Sunday, May 05, 2024

Early Voting Off To Slow Start In Oconee County For May 21 Primary And Nonpartisan Election

***Republican Ballots Dominate***

Only 635 of Oconee County’s 33,143 registered voters cast a ballot in the first six days of Advance In Person voting for the May 21 General Primary/Nonpartisan General Election.

The Oconee County Elections and Registration Office received and accepted another 34 Absentee By Mail ballots in the first week of early voting, meaning that only 2.0 percent of the county’s voters have cast a ballot to date.

Of the ballots cast in Advance In Person voting, 531 were Republican, 96 were Democratic, and eight were Nonpartisan.

Of the 34 Absentee By Mail ballots returned, 26 were Republican and eight were Democratic.

In total, 83.3 percent of the ballots cast so far were Republican, 15.5 percent were Democratic and 1.2 percent were Nonpartisan.

Early In Person Voting continues from 8 a.m. to 5 p.m. Monday through Friday until May 17 and from 9 a.m. to 5 p.m. on Saturday May 11 at the Oconee County Administrative Building, 7635 Macon Highway.

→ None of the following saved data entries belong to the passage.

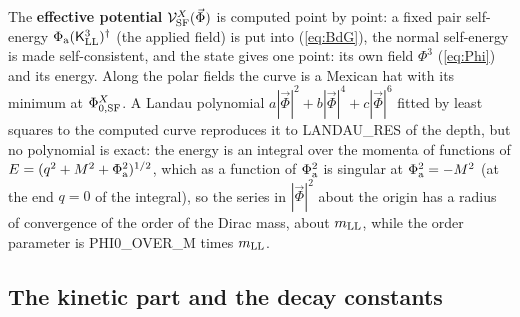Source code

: \documentclass[aps,prd,onecolumn,superscriptaddress,nofootinbib,floatfix,longbibliography]{revtex4-2}
\newcommand{\LL}{{\rm LL}}
\newcommand{\SF}{{\rm SF}}
\begin{document}
The \textbf{effective potential} $\mathcal V^X_\SF(\vec\Phi)$ is computed point by point: a fixed pair self-energy
$\Phi_{\rm a}(\mathsf K^3_\LL)^\dagger$ (the applied field) is put into (\ref{eq:BdG}), the normal self-energy is made self-consistent, and
the state gives one point: its own field $\Phi^3$ (\ref{eq:Phi}) and its energy. Along the polar fields the curve is a Mexican
hat with its minimum at $\Phi^X_{0,\SF}$. A Landau polynomial $a|\vec\Phi|^2+b|\vec\Phi|^4+c|\vec\Phi|^6$ fitted by least squares to
the computed curve reproduces it to {{LANDAU_RES}} of the depth, but no polynomial is exact: the energy is an integral over
the momenta of functions of $E=(q^2+M^2+\Phi_{\rm a}^2)^{1/2}$, which as a function of $\Phi_{\rm a}^2$ is singular at
$\Phi_{\rm a}^2=-M^2$ (at the end $q=0$ of the integral), so the series in $|\vec\Phi|^2$ about the origin has a radius of
convergence of the order of the Dirac mass, about $m_\LL$, while the order parameter is {{PHI0_OVER_M}} times $m_\LL$.

\subsection{The kinetic part and the decay constants}
\end{document}
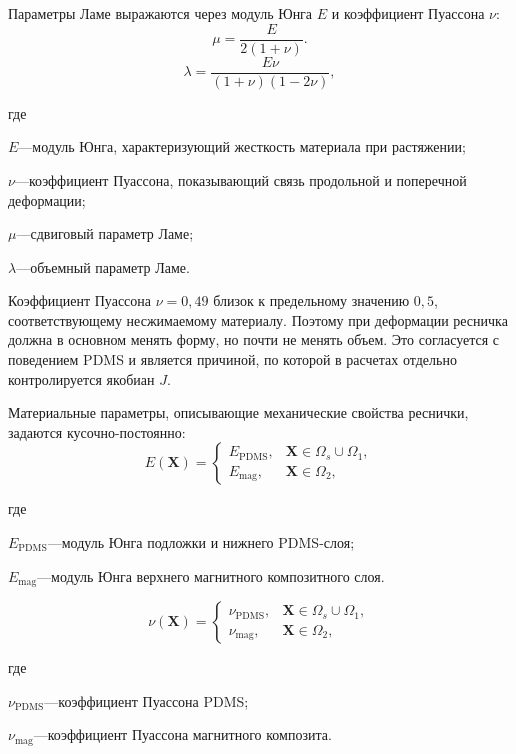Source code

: \documentclass[14pt,a4paper]{extarticle}
\newif\ifwherefirst
\newcommand{\whereitem}[2]{%
    \ifwherefirst
        \wherefirstfalse
        #1\hspace{0.25em}---\hspace{0.25em}#2\par
    \else
        \noindent\hspace*{\parindent}\hphantom{где\enspace}#1\hspace{0.25em}---\hspace{0.25em}#2\par
    \fi
}
\newenvironment{whereblock}{%
    \vspace*{-1.55\baselineskip}%
    \begingroup
    \singlespacing
    \wherefirsttrue
    \par\indent где\enspace\ignorespaces
}{%
    \par\endgroup
    \par\vspace{\baselineskip}
}
\begin{document}
Параметры Ламе выражаются через модуль Юнга \(E\) и коэффициент Пуассона \(\nu\):
\begin{equation}
    \mu=\frac{E}{2(1+\nu)}.
\end{equation}
\begin{equation}
    \lambda=
    \frac{E\nu}{(1+\nu)(1-2\nu)},
\end{equation}
\begin{whereblock}
\whereitem{\(E\)}{модуль Юнга, характеризующий жесткость материала при растяжении;}
\whereitem{\(\nu\)}{коэффициент Пуассона, показывающий связь продольной и поперечной деформации;}
\whereitem{\(\mu\)}{сдвиговый параметр Ламе;}
\whereitem{\(\lambda\)}{объемный параметр Ламе.}
\end{whereblock}

Коэффициент Пуассона \(\nu=0,49\) близок к предельному значению \(0,5\), соответствующему несжимаемому материалу. Поэтому при деформации ресничка должна в основном менять форму, но почти не менять объем. Это согласуется с поведением PDMS и является причиной, по которой в расчетах отдельно контролируется якобиан \(J\).

Материальные параметры, описывающие механические свойства реснички, задаются кусочно-постоянно:
\begin{equation}
    E(\mathbf{X}) =
    \begin{cases}
        E_{\mathrm{PDMS}}, & \mathbf{X}\in \Omega_s \cup \Omega_1,\\
        E_{\mathrm{mag}}, & \mathbf{X}\in \Omega_2,
    \end{cases}
\end{equation}
\begin{whereblock}
\whereitem{\(E_{\mathrm{PDMS}}\)}{модуль Юнга подложки и нижнего PDMS-слоя;}
\whereitem{\(E_{\mathrm{mag}}\)}{модуль Юнга верхнего магнитного композитного слоя.}
\end{whereblock}
\begin{equation}
    \nu(\mathbf{X}) =
    \begin{cases}
        \nu_{\mathrm{PDMS}}, & \mathbf{X}\in \Omega_s \cup \Omega_1,\\
        \nu_{\mathrm{mag}}, & \mathbf{X}\in \Omega_2,
    \end{cases}
\end{equation}
\begin{whereblock}
\whereitem{\(\nu_{\mathrm{PDMS}}\)}{коэффициент Пуассона PDMS;}
\whereitem{\(\nu_{\mathrm{mag}}\)}{коэффициент Пуассона магнитного композита.}
\end{whereblock}
\end{document}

The deadline for requesting an absentee ballot is May 10.

Early Voting By Day, Party

Advance In-Person Voting attracted just more than 100 voters Monday through Thursday of last week.

Click To Enlarge

On Friday, 141 voters cast a ballot, but only 56 voters participated in the first of the two Saturdays of early voting.

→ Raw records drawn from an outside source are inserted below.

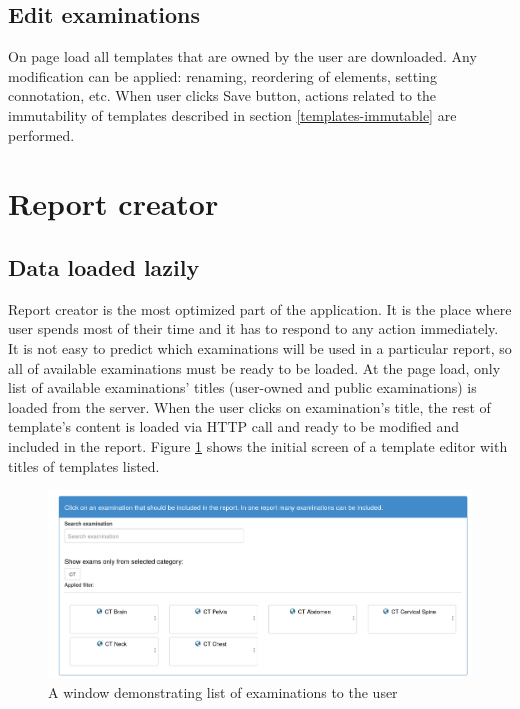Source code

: \documentclass[12pt, twoside, openany]{report}
\theoremstyle{definition}
\begin{document}
\subsection{Edit examinations}
On page load all templates that are owned by the user are downloaded. Any modification can be applied: renaming, reordering of elements, setting connotation, etc. When user clicks Save button, actions related to the immutability of templates described in section \ref{templates-immutable} are performed.


\section{Report creator}

\subsection{Data loaded lazily}
Report creator is the most optimized part of the application. It is the place where user spends most of their time and it has to respond to any action immediately. It is not easy to predict which examinations will be used in a particular report, so all of available examinations must be ready to be loaded. At the page load, only list of available examinations' titles (user-owned and public examinations) is loaded from the server. When the user clicks on examination's title, the rest of template's content is loaded via HTTP call and ready to be modified and included in the report. Figure \ref{fig:examination-list} shows the initial screen of a template editor with titles of templates listed.
\begin{figure}
	\centering
	\includegraphics[width=0.9\linewidth]{examination-list}
	\caption{A window demonstrating list of examinations to the user\protect\footnotemark[3]
		\label{fig:examination-list}
	}
\end{figure}
\end{document}
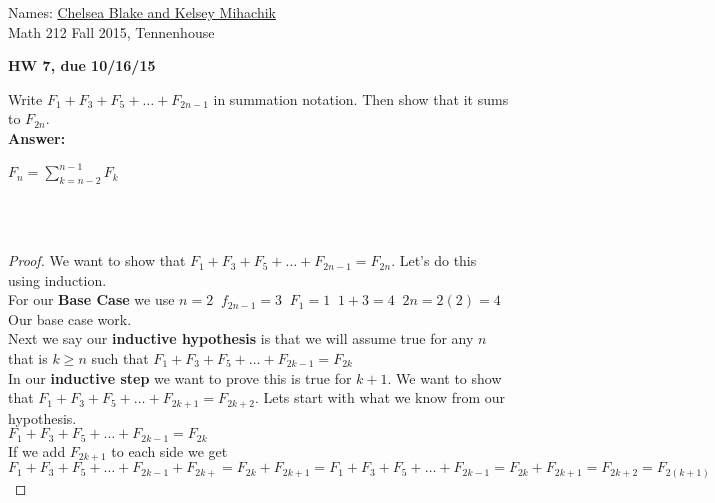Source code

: \documentclass[12pt,letterpaper]{exam}
\begin{document}
\setlength{\pdfpageheight}{\paperheight}
\setlength{\pdfpagewidth}{\paperwidth}

\newcommand{\ud}{\,\mathrm{d}}
\pointsinmargin

Names: \underline{Chelsea Blake and Kelsey Mihachik\hspace{2in}}\\
Math 212 Fall 2015, Tennenhouse \\


\begin{center}
\textbf{HW 7, due 10/16/15}\\
\end{center}


\begin{questions}


\question[8,1]
Write $F_1+F_3+F_5+ \ldots +F_{2n-1}$ in summation notation. Then show that it sums to $F_{2n}$.
\\
\textbf{Answer:}
\\
\begin{center}
$F_n=\sum \limits_{k=n-2}^{n-1}F_k$
\end{center}
\\
\\
\begin{proof}
We want to show that $F_1+F_3+F_5+ \ldots +F_{2n-1}=F_{2n}$. Let's do this using induction.
\\
For our \textbf{Base Case} we use $n=2 \; \; f_{2n-1}=3 \; \; F_1=1 \; \; 1+3=4 \; \; 2n=2(2)=4$ Our base case work.
\\
Next we say our \textbf{inductive hypothesis} is that we will assume true for any $n$ that is $k \ge n$ such that $F_1+F_3+F_5+ \ldots +F_{2k-1}=F_{2k}$
\\
In our \textbf{inductive step} we want to prove this is true for $k+1$. We want to show that $F_1+F_3+F_5+ \ldots +F_{2k+1}=F_{2k+2}$. Lets start with what we know from our hypothesis.
\\
$F_1+F_3+F_5+ \ldots +F_{2k-1}=F_{2k}$
\\
If we add $F_{2k+1}$ to each side we get
\\
$F_1+F_3+F_5+ \ldots +F_{2k-1}+F_{2k+}=F_{2k}+F_{2k+1}=F_1+F_3+F_5+ \ldots +F_{2k-1}=F_{2k}+F_{2k+1}=F_{2k+2}=F_{2(k+1)}$ 
\end{proof}



\end{questions}
\end{document}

The Democratic Ballot contains no local race in which there is competition.

Democrats in Oconee County and across the 10th Congressional District are selecting between Jessica Fore and Lexi Doherty, both from Athens, to run against incumbent Republican Mike Collins in November.

The Republican Ballot includes intra-party competition for Chair of the Board of Commissioners, with incumbent John Daniell and Pam Hendrix on the ballot.

It also includes competitive races for Post 4 on the Board of Commissioners, Post 1 Chair on the Board of Education, and Post 4 and Post 5 on the Board of Education.

Georgia does not have registration by party, and voters can ask for the Democratic Party Ballot, the Republican Party Ballot, or the Nonpartisan Ballot when they show up to vote in Advance In Person Voting or on Election Day.

The recent highwater mark for Democratic voting in Oconee County was in the 2020 Presidential Election, when Joe Biden received 32.4 percent of the vote to Donald Trump’s 65.9 percent.

Those figures suggest that about a third of the partisan ballots in the May 21 primary should be Democratic, as opposed to the 15 percent so far in early voting, unless Democrat-leaning voters are voting in the Republican Primary or not voting at all.